### Problem
Within the lines below, the span from the line with "3. Todo-comments.nvim setup" to the line with "relationship than composition.", both ends included, is to be reproduced exactly, with pictures omitted.

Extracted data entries
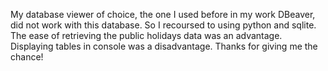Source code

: My database viewer of choice, the one I used before in my work DBeaver, did not work with this database. So I recoursed to using python and sqlite. The ease of retrieving the public holidays data was an advantage. Displaying tables in console was a disadvantage. Thanks for giving me the chance! 
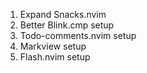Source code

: 1. Expand Snacks.nvim
2. Better Blink.cmp setup
3. Todo-comments.nvim setup
4. Markview setup
5. Flash.nvim setup
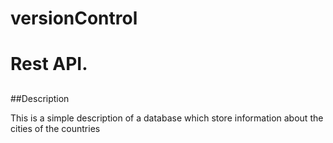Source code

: # versionControl <h1></h1>
# Rest API.      <h2></h2>


##Description
<p> This is a simple description of a database which store information about the cities of the countries </p>

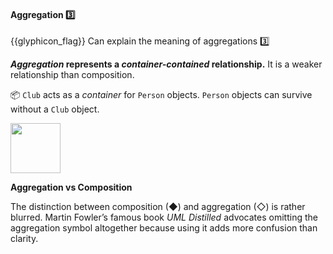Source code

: <div id="title">

#### Aggregation :three:

</div>

<span id="prereqs"></span>

<span id="outcomes">{{glyphicon_flag}} Can explain the meaning of aggregations :three:</span>

<div id="body">

**_Aggregation_ represents a _container-contained_ relationship.** It is a weaker relationship than composition.

<panel src="../../../uml/classDiagrams/aggregation/what/unit-inElsewhere-asFlat.md#title-and-body" boilerplate header="{{glyphicon_education}} Tools → UML → Class Diagrams → Aggregation" expanded/>

<p/>

<tip-box> 

:package: `Club` acts as a _container_ for `Person` objects. `Person` objects can survive without a `Club` object.

<img src="{{baseUrl}}/oopDesign/associations/aggregation/images/clubPerson.png" height="80" />
<p/>

</tip-box>


<tip-box type="tip"> 

**Aggregation vs Composition**

The distinction between composition (&#9670;) and aggregation (&#9671;) is rather blurred. Martin Fowler’s famous book _UML Distilled_ advocates omitting the aggregation symbol altogether because using it adds more confusion than clarity.

</tip-box>


</div>

<div id="extras">

<include src="exercises.md" />

</div>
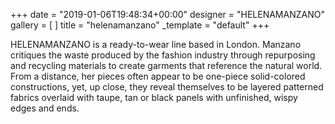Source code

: +++
date = "2019-01-06T19:48:34+00:00"
designer = "HELENAMANZANO"
gallery = [ ]
title = "helenamanzano"
_template = "default"
+++

HELENAMANZANO is a ready-to-wear line based in London. Manzano critiques the waste produced by the fashion industry through repurposing and recycling materials to create garments that reference the natural world. From a distance, her pieces often appear to be one-piece solid-colored constructions, yet, up close, they reveal themselves to be layered patterned fabrics overlaid with taupe, tan or black panels with unfinished, wispy edges and ends. 

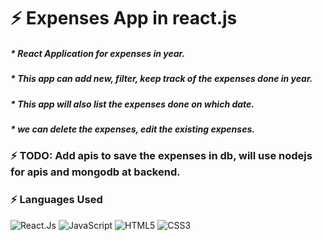 # ⚡ Expenses App in react.js

##### * React Application for expenses in year.
##### * This app can add new, filter, keep track of the expenses done in year. 
##### * This app will also list the expenses done on which date.
##### * we can delete the expenses, edit the existing expenses.

### ⚡ TODO: Add apis to save the expenses in db, will use nodejs for apis and mongodb at backend.

### ⚡ Languages Used

![React.Js](https://img.shields.io/badge/-React.Js-black?style=flat-square&logo=react)
![JavaScript](https://img.shields.io/badge/-JavaScript-black?style=flat-square&logo=javascript)
![HTML5](https://img.shields.io/badge/-HTML5-E34F26?style=flat-square&logo=html5&logoColor=white)
![CSS3](https://img.shields.io/badge/-CSS3-1572B6?style=flat-square&logo=css3)
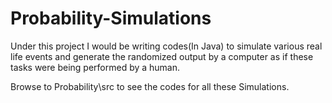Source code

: # Probability-Simulations
Under this project I would be writing codes(In Java) to simulate various real life events and generate the randomized output by a computer as if these tasks were being performed by a human.

Browse to Probability\src to see the codes for all these Simulations.
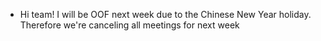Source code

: - Hi team! I will be OOF next week due to the Chinese New Year holiday. Therefore we're canceling all meetings for next week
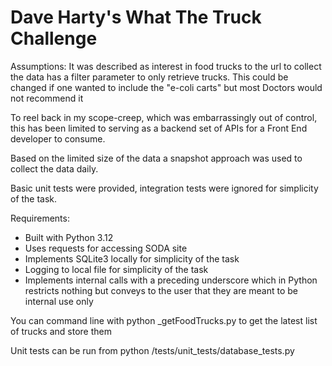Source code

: # Dave Harty's What The Truck Challenge
Assumptions:
It was described as interest in food trucks to the url to collect the data has a filter parameter to only retrieve trucks. This could be changed if one wanted to include the "e-coli carts" but most Doctors would not recommend it

To reel back in my scope-creep, which was embarrassingly out of control, this has been limited to serving as a backend set of APIs for a Front End developer to consume.

Based on the limited size of the data a snapshot approach was used to collect the data daily.

Basic unit tests were provided, integration tests were ignored for simplicity of the task.

Requirements:
* Built with Python 3.12
* Uses requests for accessing SODA site
* Implements SQLite3 locally for simplicity of the task
* Logging to local file for simplicity of the task
* Implements internal calls with a preceding underscore which in Python restricts nothing but conveys to the user that they are meant to be internal use only

You can command line with python _getFoodTrucks.py to get the latest list of trucks and store them

Unit tests can be run from python /tests/unit_tests/database_tests.py






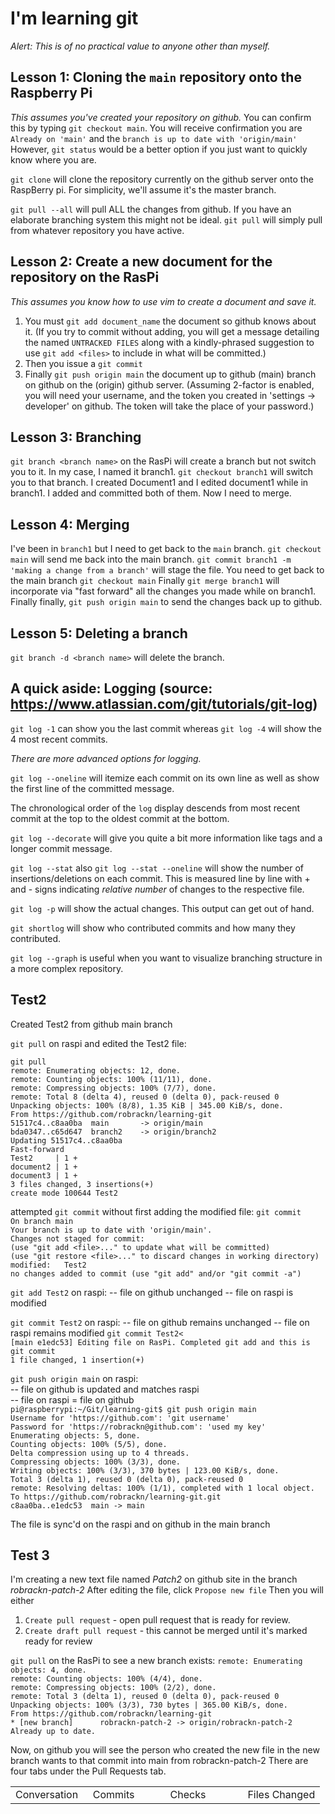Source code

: # I'm learning git

*Alert: This is of no practical value to anyone other than myself.*

## Lesson 1: Cloning the `main` repository onto the Raspberry Pi 
*This assumes you've created your repository on github.*
You can confirm this by typing `git checkout main`. You will receive confirmation you are `Already on 'main'` and the `branch is up to date with 'origin/main'`
However, `git status` would be a better option if you just want to quickly know where you are.

`git clone` will clone the repository currently on the github server onto the RaspBerry pi.
For simplicity, we'll assume it's the master branch.

`git pull --all` will pull ALL the changes from github. If you have an elaborate branching system this might not be ideal. `git pull` will simply pull from whatever repository you have active.

## Lesson 2: Create a new document for the repository on the RasPi
*This assumes you know how to use vim to create a document and save it.*

1. You must `git add document_name` the document so github knows about it.
(If you try to commit without adding, you will get a message detailing the named `UNTRACKED FILES` along with a kindly-phrased suggestion to use `git add <files>` to include in what will be committed.)
2. Then you issue a `git commit`
3. Finally `git push origin main` the document up to github (main) branch on github on the (origin) github server.
(Assuming 2-factor is enabled, you will need your username, and the token you created in 'settings -> developer' on github. The token will take the place of your password.)

## Lesson 3: Branching
`git branch <branch name>` on the RasPi will create a branch but not switch you to it. In my case, I named it branch1.
`git checkout branch1` will switch you to that branch.
I created Document1 and I edited document1 while in branch1.
I added and committed both of them. Now I need to merge.

## Lesson 4: Merging
I've been in `branch1` but I need to get back to the `main` branch.
`git checkout main` will send me back into the main branch.
`git commit branch1 -m 'making a change from a branch'` will stage the file.
You need to get back to the main branch `git checkout main`
Finally `git merge branch1` will incorporate via "fast forward" all the changes you made while on branch1.
Finally finally, `git push origin main` to send the changes back up to github.

## Lesson 5: Deleting a branch
`git branch -d <branch name>` will delete the branch. 

## A quick aside: Logging (source: https://www.atlassian.com/git/tutorials/git-log)
`git log -1` can show you the last commit whereas `git log -4` will show the 4 most recent commits.

*There are more advanced options for logging.*

`git log --oneline` will itemize each commit on its own line as well as show the first line of the committed message. 

The chronological order of the `log` display descends from most recent commit at the top to the oldest commit at the bottom.

`git log --decorate` will give you quite a bit more information like tags and a longer commit message.

`git log --stat` also `git log --stat --oneline` will show the number of insertions/deletions on each commit. This is measured line by line with + and - signs indicating *relative number* of changes to the respective file.

`git log -p` will show the actual changes. This output can get out of hand.

`git shortlog` will show who contributed commits and how many they contributed.

`git log --graph` is useful when you want to visualize branching structure in a more complex repository.

## Test2
Created Test2 from github main branch

`git pull` on raspi and edited the Test2 file:

`git pull`  
`remote: Enumerating objects: 12, done.`  
`remote: Counting objects: 100% (11/11), done.`  
`remote: Compressing objects: 100% (7/7), done.`  
`remote: Total 8 (delta 4), reused 0 (delta 0), pack-reused 0`  
`Unpacking objects: 100% (8/8), 1.35 KiB | 345.00 KiB/s, done.`  
`From https://github.com/robrackn/learning-git`  
   `51517c4..c8aa0ba  main       -> origin/main`  
   `bda0347..c65d647  branch2    -> origin/branch2`  
`Updating 51517c4..c8aa0ba`  
`Fast-forward`  
 `Test2     | 1 +`  
 `document2 | 1 +`  
 `document3 | 1 +`  
 `3 files changed, 3 insertions(+)`  
 `create mode 100644 Test2`


attempted `git commit` without first adding the modified file:
`git commit`  
`On branch main`  
`Your branch is up to date with 'origin/main'.`  
`Changes not staged for commit:`  
  `(use "git add <file>..." to update what will be committed)`  
  `(use "git restore <file>..." to discard changes in working directory)`  
	`modified:   Test2`  
`no changes added to commit (use "git add" and/or "git commit -a")`


`git add Test2` on raspi:
-- file on github unchanged
-- file on raspi is modified


`git commit Test2` on raspi:
-- file on github remains unchanged
-- file on raspi remains modified
`git commit Test2<`  
`[main e1edc53] Editing file on RasPi. Completed git add and this is git commit`  
 `1 file changed, 1 insertion(+)`


`git push origin main` on raspi:   
-- file on github is updated and matches raspi   
-- file on raspi = file on github   
`pi@raspberrypi:~/Git/learning-git$ git push origin main`  
`Username for 'https://github.com': 'git username'`  
`Password for 'https://robrackn@github.com': 'used my key'`  
`Enumerating objects: 5, done.`  
`Counting objects: 100% (5/5), done.`  
`Delta compression using up to 4 threads.`  
`Compressing objects: 100% (3/3), done.`  
`Writing objects: 100% (3/3), 370 bytes | 123.00 KiB/s, done.`  
`Total 3 (delta 1), reused 0 (delta 0), pack-reused 0`  
`remote: Resolving deltas: 100% (1/1), completed with 1 local object.`  
`To https://github.com/robrackn/learning-git.git`  
   `c8aa0ba..e1edc53  main -> main`  

The file is sync'd on the raspi and on github in the main branch

## Test 3
I'm creating a new text file named *Patch2* on github site in the branch *robrackn-patch-2*
After editing the file, click `Propose new file`
Then you will either
1. `Create pull request` - open pull request that is ready for review.
2. `Create draft pull request` - this cannot be merged until it's marked ready for review

`git pull` on the RasPi to see a new branch exists:
`remote: Enumerating objects: 4, done.`  
`remote: Counting objects: 100% (4/4), done.`  
`remote: Compressing objects: 100% (2/2), done.`  
`remote: Total 3 (delta 1), reused 0 (delta 0), pack-reused 0`  
`Unpacking objects: 100% (3/3), 730 bytes | 365.00 KiB/s, done.`  
`From https://github.com/robrackn/learning-git`  
 `* [new branch]      robrackn-patch-2 -> origin/robrackn-patch-2`  
`Already up to date.` 

Now, on github you will see the person who created the new file in the new branch wants to that commit into main from robrackn-patch-2
There are four tabs under the Pull Requests tab.
<table>
<tr>
<td width="25%">Conversation</td>
<td width="25%">Commits</td>
<td width="25%">Checks</td>
<td width="25%">Files Changed</td>
</tr>
</table>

### Written reply
3. Todo-comments.nvim setup
4. Markview setup
5. Flash.nvim setup
Source code

: # versionControl <h1></h1>
# Rest API.      <h2></h2>


##Description
<p> This is a simple description of a database which store information about the cities of the countries </p>

Source code

: <div id="title">

#### Aggregation :three:

</div>

<span id="prereqs"></span>

<span id="outcomes">{{glyphicon_flag}} Can explain the meaning of aggregations :three:</span>

<div id="body">

**_Aggregation_ represents a _container-contained_ relationship.** It is a weaker relationship than composition.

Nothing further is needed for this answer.